_About this task_. Among the records that follow, find the line with "Refresh the app, and" and the line with "#### Data State". Set down those lines and all lines between them exactly, without adding anything.

[Saved entries]

============================================================

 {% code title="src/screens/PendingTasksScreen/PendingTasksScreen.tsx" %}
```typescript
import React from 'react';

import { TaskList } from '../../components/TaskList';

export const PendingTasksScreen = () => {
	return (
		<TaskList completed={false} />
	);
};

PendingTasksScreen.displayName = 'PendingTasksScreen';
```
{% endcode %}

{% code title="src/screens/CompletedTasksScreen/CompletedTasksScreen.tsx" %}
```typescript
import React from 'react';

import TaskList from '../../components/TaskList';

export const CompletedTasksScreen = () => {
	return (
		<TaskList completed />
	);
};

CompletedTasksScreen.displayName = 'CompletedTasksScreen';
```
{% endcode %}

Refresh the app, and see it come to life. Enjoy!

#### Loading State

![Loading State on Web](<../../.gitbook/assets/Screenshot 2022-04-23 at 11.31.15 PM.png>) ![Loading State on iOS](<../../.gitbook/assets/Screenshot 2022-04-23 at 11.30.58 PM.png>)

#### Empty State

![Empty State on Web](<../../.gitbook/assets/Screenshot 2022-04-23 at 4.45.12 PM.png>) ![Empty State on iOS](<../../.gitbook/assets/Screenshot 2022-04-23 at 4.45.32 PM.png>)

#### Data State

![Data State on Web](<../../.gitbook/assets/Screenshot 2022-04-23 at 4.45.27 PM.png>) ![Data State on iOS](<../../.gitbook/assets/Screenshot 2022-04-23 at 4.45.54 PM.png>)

============================================================

_Reply_.
Refresh the app, and see it come to life. Enjoy!

#### Loading State

![Loading State on Web](<../../.gitbook/assets/Screenshot 2022-04-23 at 11.31.15 PM.png>) ![Loading State on iOS](<../../.gitbook/assets/Screenshot 2022-04-23 at 11.30.58 PM.png>)

#### Empty State

![Empty State on Web](<../../.gitbook/assets/Screenshot 2022-04-23 at 4.45.12 PM.png>) ![Empty State on iOS](<../../.gitbook/assets/Screenshot 2022-04-23 at 4.45.32 PM.png>)

#### Data State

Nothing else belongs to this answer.